▶ _TASK TO COMPLETE_
Copy verbatim the block of lines in the entries below whose first line contains "Charts yet to implement" and whose last line contains "3. Commit your". Leave out all other lines.
■ ■ ■ ■ ■
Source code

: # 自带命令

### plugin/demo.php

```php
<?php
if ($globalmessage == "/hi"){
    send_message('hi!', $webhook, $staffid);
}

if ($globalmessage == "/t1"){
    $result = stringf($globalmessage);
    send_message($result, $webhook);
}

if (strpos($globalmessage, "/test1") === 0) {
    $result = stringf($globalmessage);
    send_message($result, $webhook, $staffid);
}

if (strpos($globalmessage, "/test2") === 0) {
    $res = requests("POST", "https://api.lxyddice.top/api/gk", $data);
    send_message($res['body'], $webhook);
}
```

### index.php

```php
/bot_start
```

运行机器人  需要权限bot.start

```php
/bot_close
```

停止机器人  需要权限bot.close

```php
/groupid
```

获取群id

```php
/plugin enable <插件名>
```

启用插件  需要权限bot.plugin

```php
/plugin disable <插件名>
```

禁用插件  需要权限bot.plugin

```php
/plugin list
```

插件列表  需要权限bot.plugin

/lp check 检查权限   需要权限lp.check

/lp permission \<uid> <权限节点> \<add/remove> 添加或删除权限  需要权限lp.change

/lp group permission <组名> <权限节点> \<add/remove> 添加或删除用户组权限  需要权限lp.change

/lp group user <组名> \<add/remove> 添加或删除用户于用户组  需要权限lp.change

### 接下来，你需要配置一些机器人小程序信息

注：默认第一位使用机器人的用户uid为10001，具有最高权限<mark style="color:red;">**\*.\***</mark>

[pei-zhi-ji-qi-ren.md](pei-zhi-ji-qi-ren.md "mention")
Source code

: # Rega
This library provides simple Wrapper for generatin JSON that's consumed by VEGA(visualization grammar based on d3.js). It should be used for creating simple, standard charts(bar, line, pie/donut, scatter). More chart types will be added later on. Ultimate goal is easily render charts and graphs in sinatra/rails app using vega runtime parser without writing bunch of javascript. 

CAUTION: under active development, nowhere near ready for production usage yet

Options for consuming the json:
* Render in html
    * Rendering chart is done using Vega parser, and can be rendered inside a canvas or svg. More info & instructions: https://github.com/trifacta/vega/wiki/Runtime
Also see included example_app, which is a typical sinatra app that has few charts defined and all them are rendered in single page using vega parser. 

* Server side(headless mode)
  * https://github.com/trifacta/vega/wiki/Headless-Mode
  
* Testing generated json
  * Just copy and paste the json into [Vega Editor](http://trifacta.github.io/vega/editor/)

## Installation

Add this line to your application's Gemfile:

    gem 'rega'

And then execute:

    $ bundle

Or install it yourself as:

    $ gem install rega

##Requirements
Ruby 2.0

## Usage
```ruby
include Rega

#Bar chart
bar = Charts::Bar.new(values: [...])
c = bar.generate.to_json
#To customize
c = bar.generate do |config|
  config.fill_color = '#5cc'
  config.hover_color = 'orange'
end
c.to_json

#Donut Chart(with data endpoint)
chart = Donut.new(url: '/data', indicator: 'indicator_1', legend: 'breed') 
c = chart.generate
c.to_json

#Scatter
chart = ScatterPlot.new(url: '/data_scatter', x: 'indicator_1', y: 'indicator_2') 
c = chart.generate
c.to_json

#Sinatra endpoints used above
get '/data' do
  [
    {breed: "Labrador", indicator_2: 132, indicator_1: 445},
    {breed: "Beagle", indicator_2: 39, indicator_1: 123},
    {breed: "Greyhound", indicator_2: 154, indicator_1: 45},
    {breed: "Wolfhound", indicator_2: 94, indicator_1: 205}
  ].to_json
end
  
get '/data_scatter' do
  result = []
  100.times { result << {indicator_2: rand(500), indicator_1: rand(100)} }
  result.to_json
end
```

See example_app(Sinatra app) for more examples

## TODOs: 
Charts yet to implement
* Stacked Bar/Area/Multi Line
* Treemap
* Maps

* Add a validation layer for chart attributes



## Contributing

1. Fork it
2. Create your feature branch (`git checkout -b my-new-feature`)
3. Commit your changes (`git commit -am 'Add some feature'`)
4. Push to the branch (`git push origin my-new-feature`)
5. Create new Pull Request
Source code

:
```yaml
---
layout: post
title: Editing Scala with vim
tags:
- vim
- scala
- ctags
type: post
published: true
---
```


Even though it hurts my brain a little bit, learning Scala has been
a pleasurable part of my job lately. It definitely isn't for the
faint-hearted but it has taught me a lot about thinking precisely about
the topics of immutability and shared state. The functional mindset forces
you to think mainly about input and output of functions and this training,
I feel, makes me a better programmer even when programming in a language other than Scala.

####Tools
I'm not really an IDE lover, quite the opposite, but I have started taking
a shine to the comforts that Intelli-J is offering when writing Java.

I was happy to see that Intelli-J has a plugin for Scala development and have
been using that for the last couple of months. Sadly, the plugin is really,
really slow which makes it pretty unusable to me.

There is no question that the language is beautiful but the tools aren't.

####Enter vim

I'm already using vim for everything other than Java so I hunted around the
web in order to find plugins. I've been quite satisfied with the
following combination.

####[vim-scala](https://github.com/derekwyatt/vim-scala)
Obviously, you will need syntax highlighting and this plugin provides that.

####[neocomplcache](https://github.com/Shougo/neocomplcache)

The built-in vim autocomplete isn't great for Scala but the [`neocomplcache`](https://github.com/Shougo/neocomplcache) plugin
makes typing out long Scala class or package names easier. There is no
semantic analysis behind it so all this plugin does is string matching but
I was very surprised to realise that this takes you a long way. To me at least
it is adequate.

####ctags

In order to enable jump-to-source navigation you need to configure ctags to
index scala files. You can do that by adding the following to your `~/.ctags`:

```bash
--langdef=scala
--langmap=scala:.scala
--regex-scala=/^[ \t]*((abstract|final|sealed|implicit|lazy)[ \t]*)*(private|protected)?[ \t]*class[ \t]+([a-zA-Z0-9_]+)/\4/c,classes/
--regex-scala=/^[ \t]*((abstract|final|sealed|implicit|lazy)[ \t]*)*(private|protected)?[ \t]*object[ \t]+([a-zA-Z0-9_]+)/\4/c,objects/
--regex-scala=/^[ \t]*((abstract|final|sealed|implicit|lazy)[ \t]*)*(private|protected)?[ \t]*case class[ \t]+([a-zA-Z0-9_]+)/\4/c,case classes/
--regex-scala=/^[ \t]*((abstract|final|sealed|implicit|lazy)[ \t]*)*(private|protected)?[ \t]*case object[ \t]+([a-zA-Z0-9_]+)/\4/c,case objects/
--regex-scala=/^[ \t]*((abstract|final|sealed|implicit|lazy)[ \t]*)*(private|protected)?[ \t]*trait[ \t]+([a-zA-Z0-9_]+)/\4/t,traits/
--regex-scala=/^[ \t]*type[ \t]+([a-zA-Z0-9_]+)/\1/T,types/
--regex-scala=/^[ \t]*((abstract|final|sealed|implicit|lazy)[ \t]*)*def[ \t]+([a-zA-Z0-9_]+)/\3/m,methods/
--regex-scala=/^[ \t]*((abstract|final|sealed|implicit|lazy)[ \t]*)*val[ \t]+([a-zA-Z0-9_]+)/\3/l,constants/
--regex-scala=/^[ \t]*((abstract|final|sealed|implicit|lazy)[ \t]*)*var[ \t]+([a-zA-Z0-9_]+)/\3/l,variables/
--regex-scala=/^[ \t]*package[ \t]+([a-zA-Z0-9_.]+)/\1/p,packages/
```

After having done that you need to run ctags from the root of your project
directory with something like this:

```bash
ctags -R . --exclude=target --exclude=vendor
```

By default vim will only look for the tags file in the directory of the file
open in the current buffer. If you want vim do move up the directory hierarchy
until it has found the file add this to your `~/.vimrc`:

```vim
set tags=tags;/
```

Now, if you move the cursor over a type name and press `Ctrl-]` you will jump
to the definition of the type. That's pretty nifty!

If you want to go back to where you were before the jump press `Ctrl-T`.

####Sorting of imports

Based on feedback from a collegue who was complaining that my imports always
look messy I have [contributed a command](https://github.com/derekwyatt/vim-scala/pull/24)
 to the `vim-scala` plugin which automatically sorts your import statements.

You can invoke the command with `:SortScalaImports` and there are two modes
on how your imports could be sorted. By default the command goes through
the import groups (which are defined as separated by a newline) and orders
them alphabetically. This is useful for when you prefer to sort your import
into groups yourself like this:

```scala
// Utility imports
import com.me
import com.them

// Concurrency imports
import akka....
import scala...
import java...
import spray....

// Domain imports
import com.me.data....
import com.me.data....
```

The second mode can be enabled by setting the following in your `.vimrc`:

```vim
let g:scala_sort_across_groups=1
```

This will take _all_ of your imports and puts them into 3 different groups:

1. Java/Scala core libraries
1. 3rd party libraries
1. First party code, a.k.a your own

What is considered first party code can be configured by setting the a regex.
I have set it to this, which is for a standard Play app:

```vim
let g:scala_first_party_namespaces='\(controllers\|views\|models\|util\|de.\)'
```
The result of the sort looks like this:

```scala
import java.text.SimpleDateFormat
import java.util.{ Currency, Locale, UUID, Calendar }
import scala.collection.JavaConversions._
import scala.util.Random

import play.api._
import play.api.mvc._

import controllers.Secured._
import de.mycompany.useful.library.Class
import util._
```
■ ■ ■ ■ ■
▶ _RESULT BELOW_
Charts yet to implement
* Stacked Bar/Area/Multi Line
* Treemap
* Maps

* Add a validation layer for chart attributes



## Contributing

1. Fork it
2. Create your feature branch (`git checkout -b my-new-feature`)
3. Commit your changes (`git commit -am 'Add some feature'`)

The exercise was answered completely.